WHAT TO PRODUCE: Reproduce every entry exactly and leave its pictures out.

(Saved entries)
━━━━━━━━━━━━━━━━━━━━
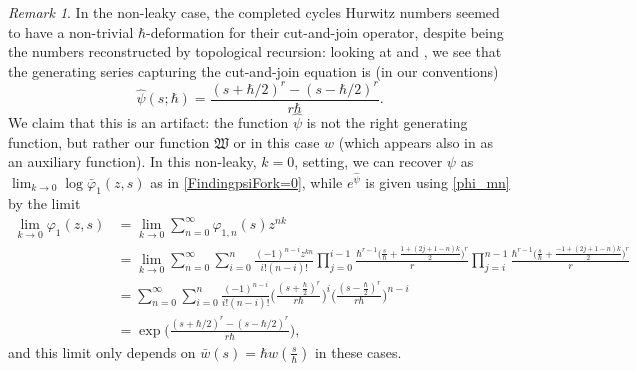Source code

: \documentclass[10pt,a4paper,oneside,no-math,reqno]{amsart}%
\theoremstyle{plain}
\theoremstyle{definition}
\theoremstyle{remark}
\newtheorem{remark}[theorem]{Remark}
\numberwithin{equation}{section}
\renewcommand{\phi}{\varphi}
\newcommand{\mf}[1]{\mathfrak{#1}}
\newcommand{\1}{\mathds{1}}
\newcommand{\<}{\langle}
\renewcommand{\>}{\rangle}
\begin{document}
\begin{remark}
    In the non-leaky case, the completed cycles Hurwitz numbers seemed to have a non-trivial $\hbar$-deformation for their cut-and-join operator, despite being the numbers reconstructed by topological recursion: looking at \cite[Remark 1.4]{BDKS22} and \cite[Table 2]{BDKS24}, we see that the generating series capturing the cut-and-join equation is (in our conventions)
    \begin{equation}
        \hat{\psi} (s; \hbar ) = \frac{(s + \hbar/2)^r - (s - \hbar/2)^r}{r\hbar}.
    \end{equation}
    We claim that this is an artifact: the function $ \hat{\psi} $ is not the right generating function, but rather our function  $ \mf{W}$ or in this case $w$ (which appears also in \cite[Equation (58)]{BDKS24} as an auxiliary function). In this non-leaky, $k=0$, setting, we can recover $ \psi$ as $ \lim_{k\to 0} \log \bar{\phi}_1 (z,s)$ as in \cref{FindingpsiFork=0}, while $ e^{\hat{\psi}}$ is given using \cref{phi_mn} by the limit
    \begin{equation}
        \begin{split}
            \lim_{k \to 0} \phi_1 (z,s)
            &=
            \lim_{k \to 0} \sum_{n=0}^\infty \phi_{1,n} (s) z^{nk}
            \\
            &=
            \lim_{k \to 0} \sum_{n=0}^\infty \sum_{i=0}^n \frac{(-1)^{n-i}z^{kn}}{i!(n-i)!} \prod_{j=0}^{i-1} \frac{\hbar^{r-1}\big( \frac{s}{\hbar} + \frac{1 + (2j+1-n)k}{2} \big)^r }{r}  \prod_{j=i}^{n-1} \frac{\hbar^{r-1} \big( \frac{s}{\hbar} + \frac{-1 + (2j+1-n)k}{2} \big)^r }{r} 
            \\
            &=
            \sum_{n=0}^\infty \sum_{i=0}^n \frac{(-1)^{n-i}}{i!(n-i)!}  \Big( \frac{( s + \frac{\hbar}{2} )^r}{r\hbar} \Big)^i \Big( \frac{( s - \frac{\hbar}{2} )^r}{r\hbar} \Big)^{n-i}
            \\
            &=
            \exp \Big( \frac{(s + \hbar /2)^r - (s - \hbar/2)^r}{r \hbar} \Big),
        \end{split}
    \end{equation}
    and this limit only depends on $ \bar{w} (s) = \hbar w( \frac{s}{\hbar} )$ in these cases.
\end{remark}
\end{document}
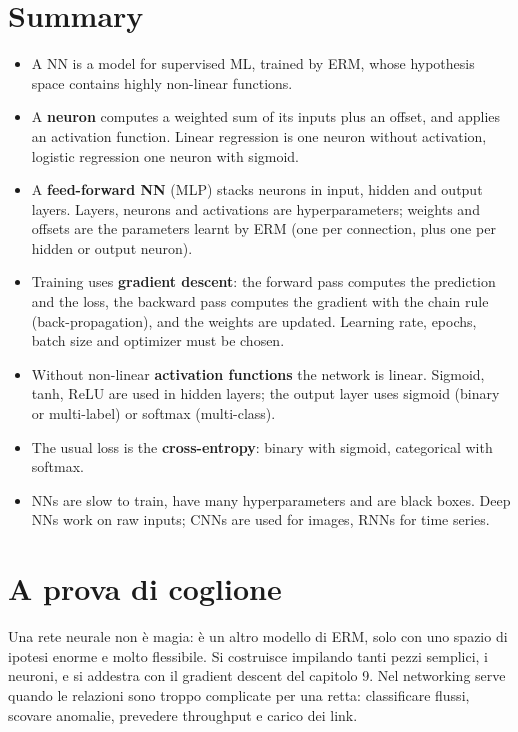 \section{Summary}
\begin{itemize}
    \item A NN is a model for supervised ML, trained by ERM, whose hypothesis space contains highly non-linear functions.
    \item A \textbf{neuron} computes a weighted sum of its inputs plus an offset, and applies an activation function. Linear regression is one neuron without activation, logistic regression one neuron with sigmoid.
    \item A \textbf{feed-forward NN} (MLP) stacks neurons in input, hidden and output layers. Layers, neurons and activations are hyperparameters; weights and offsets are the parameters learnt by ERM (one per connection, plus one per hidden or output neuron).
    \item Training uses \textbf{gradient descent}: the forward pass computes the prediction and the loss, the backward pass computes the gradient with the chain rule (back-propagation), and the weights are updated. Learning rate, epochs, batch size and optimizer must be chosen.
    \item Without non-linear \textbf{activation functions} the network is linear. Sigmoid, tanh, ReLU are used in hidden layers; the output layer uses sigmoid (binary or multi-label) or softmax (multi-class).
    \item The usual loss is the \textbf{cross-entropy}: binary with sigmoid, categorical with softmax.
    \item NNs are slow to train, have many hyperparameters and are black boxes. Deep NNs work on raw inputs; CNNs are used for images, RNNs for time series.
\end{itemize}



\section{A prova di coglione}
Una rete neurale non è magia: è un altro modello di ERM, solo con uno spazio di ipotesi enorme e molto flessibile. Si costruisce impilando tanti pezzi semplici, i neuroni, e si addestra con il gradient descent del capitolo 9. Nel networking serve quando le relazioni sono troppo complicate per una retta: classificare flussi, scovare anomalie, prevedere throughput e carico dei link.

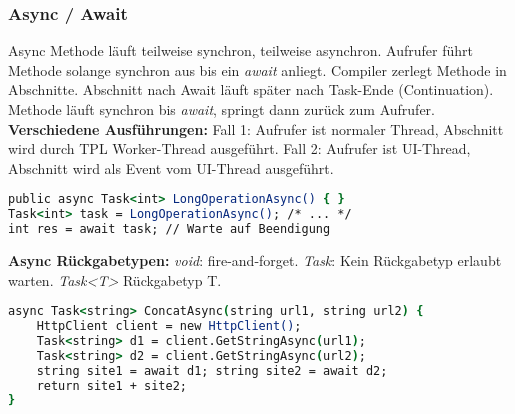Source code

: \subsubsection{Async / Await}
Async Methode läuft teilweise synchron, teilweise asynchron.
Aufrufer führt Methode solange synchron aus bis ein \textit{await} anliegt.
Compiler zerlegt Methode in Abschnitte. Abschnitt nach Await läuft später nach Task-Ende (Continuation).
Methode läuft synchron bis \textit{await}, springt dann zurück zum Aufrufer.\\ 
\textbf{Verschiedene Ausführungen:} Fall 1: Aufrufer ist normaler Thread, Abschnitt wird durch TPL Worker-Thread ausgeführt.
Fall 2: Aufrufer ist UI-Thread, Abschnitt wird als Event vom UI-Thread ausgeführt.
\begin{lstlisting}[language=csh]
public async Task<int> LongOperationAsync() { }
Task<int> task = LongOperationAsync(); /* ... */
int res = await task; // Warte auf Beendigung
\end{lstlisting}
\textbf{Async Rückgabetypen:}
\textit{void}: fire-and-forget.
\textit{Task}: Kein Rückgabetyp erlaubt warten.
\textit{Task\textless T\textgreater} Rückgabetyp T.
\begin{lstlisting}[language=csh]
async Task<string> ConcatAsync(string url1, string url2) {
    HttpClient client = new HttpClient();
    Task<string> d1 = client.GetStringAsync(url1);
    Task<string> d2 = client.GetStringAsync(url2);
    string site1 = await d1; string site2 = await d2;
    return site1 + site2;
}
\end{lstlisting}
━━━━━━━━━━━━━━━━━━━━
THE ANSWER:
Source code

: \documentclass[10pt,a4paper,oneside,no-math,reqno]{amsart}%
\theoremstyle{plain}
\theoremstyle{definition}
\theoremstyle{remark}
\newtheorem{remark}[theorem]{Remark}
\numberwithin{equation}{section}
\renewcommand{\phi}{\varphi}
\newcommand{\mf}[1]{\mathfrak{#1}}
\newcommand{\1}{\mathds{1}}
\newcommand{\<}{\langle}
\renewcommand{\>}{\rangle}
\begin{document}
\begin{remark}
    In the non-leaky case, the completed cycles Hurwitz numbers seemed to have a non-trivial $\hbar$-deformation for their cut-and-join operator, despite being the numbers reconstructed by topological recursion: looking at \cite[Remark 1.4]{BDKS22} and \cite[Table 2]{BDKS24}, we see that the generating series capturing the cut-and-join equation is (in our conventions)
    \begin{equation}
        \hat{\psi} (s; \hbar ) = \frac{(s + \hbar/2)^r - (s - \hbar/2)^r}{r\hbar}.
    \end{equation}
    We claim that this is an artifact: the function $ \hat{\psi} $ is not the right generating function, but rather our function  $ \mf{W}$ or in this case $w$ (which appears also in \cite[Equation (58)]{BDKS24} as an auxiliary function). In this non-leaky, $k=0$, setting, we can recover $ \psi$ as $ \lim_{k\to 0} \log \bar{\phi}_1 (z,s)$ as in \cref{FindingpsiFork=0}, while $ e^{\hat{\psi}}$ is given using \cref{phi_mn} by the limit
    \begin{equation}
        \begin{split}
            \lim_{k \to 0} \phi_1 (z,s)
            &=
            \lim_{k \to 0} \sum_{n=0}^\infty \phi_{1,n} (s) z^{nk}
            \\
            &=
            \lim_{k \to 0} \sum_{n=0}^\infty \sum_{i=0}^n \frac{(-1)^{n-i}z^{kn}}{i!(n-i)!} \prod_{j=0}^{i-1} \frac{\hbar^{r-1}\big( \frac{s}{\hbar} + \frac{1 + (2j+1-n)k}{2} \big)^r }{r}  \prod_{j=i}^{n-1} \frac{\hbar^{r-1} \big( \frac{s}{\hbar} + \frac{-1 + (2j+1-n)k}{2} \big)^r }{r} 
            \\
            &=
            \sum_{n=0}^\infty \sum_{i=0}^n \frac{(-1)^{n-i}}{i!(n-i)!}  \Big( \frac{( s + \frac{\hbar}{2} )^r}{r\hbar} \Big)^i \Big( \frac{( s - \frac{\hbar}{2} )^r}{r\hbar} \Big)^{n-i}
            \\
            &=
            \exp \Big( \frac{(s + \hbar /2)^r - (s - \hbar/2)^r}{r \hbar} \Big),
        \end{split}
    \end{equation}
    and this limit only depends on $ \bar{w} (s) = \hbar w( \frac{s}{\hbar} )$ in these cases.
\end{remark}
\end{document}
 \section{Summary}
\begin{itemize}
    \item A NN is a model for supervised ML, trained by ERM, whose hypothesis space contains highly non-linear functions.
    \item A \textbf{neuron} computes a weighted sum of its inputs plus an offset, and applies an activation function. Linear regression is one neuron without activation, logistic regression one neuron with sigmoid.
    \item A \textbf{feed-forward NN} (MLP) stacks neurons in input, hidden and output layers. Layers, neurons and activations are hyperparameters; weights and offsets are the parameters learnt by ERM (one per connection, plus one per hidden or output neuron).
    \item Training uses \textbf{gradient descent}: the forward pass computes the prediction and the loss, the backward pass computes the gradient with the chain rule (back-propagation), and the weights are updated. Learning rate, epochs, batch size and optimizer must be chosen.
    \item Without non-linear \textbf{activation functions} the network is linear. Sigmoid, tanh, ReLU are used in hidden layers; the output layer uses sigmoid (binary or multi-label) or softmax (multi-class).
    \item The usual loss is the \textbf{cross-entropy}: binary with sigmoid, categorical with softmax.
    \item NNs are slow to train, have many hyperparameters and are black boxes. Deep NNs work on raw inputs; CNNs are used for images, RNNs for time series.
\end{itemize}



\section{A prova di coglione}
Una rete neurale non è magia: è un altro modello di ERM, solo con uno spazio di ipotesi enorme e molto flessibile. Si costruisce impilando tanti pezzi semplici, i neuroni, e si addestra con il gradient descent del capitolo 9. Nel networking serve quando le relazioni sono troppo complicate per una retta: classificare flussi, scovare anomalie, prevedere throughput e carico dei link.

Source code

: \subsubsection{Async / Await}
Async Methode läuft teilweise synchron, teilweise asynchron.
Aufrufer führt Methode solange synchron aus bis ein \textit{await} anliegt.
Compiler zerlegt Methode in Abschnitte. Abschnitt nach Await läuft später nach Task-Ende (Continuation).
Methode läuft synchron bis \textit{await}, springt dann zurück zum Aufrufer.\\ 
\textbf{Verschiedene Ausführungen:} Fall 1: Aufrufer ist normaler Thread, Abschnitt wird durch TPL Worker-Thread ausgeführt.
Fall 2: Aufrufer ist UI-Thread, Abschnitt wird als Event vom UI-Thread ausgeführt.
\begin{lstlisting}[language=csh]
public async Task<int> LongOperationAsync() { }
Task<int> task = LongOperationAsync(); /* ... */
int res = await task; // Warte auf Beendigung
\end{lstlisting}
\textbf{Async Rückgabetypen:}
\textit{void}: fire-and-forget.
\textit{Task}: Kein Rückgabetyp erlaubt warten.
\textit{Task\textless T\textgreater} Rückgabetyp T.
\begin{lstlisting}[language=csh]
async Task<string> ConcatAsync(string url1, string url2) {
    HttpClient client = new HttpClient();
    Task<string> d1 = client.GetStringAsync(url1);
    Task<string> d2 = client.GetStringAsync(url2);
    string site1 = await d1; string site2 = await d2;
    return site1 + site2;
}
\end{lstlisting}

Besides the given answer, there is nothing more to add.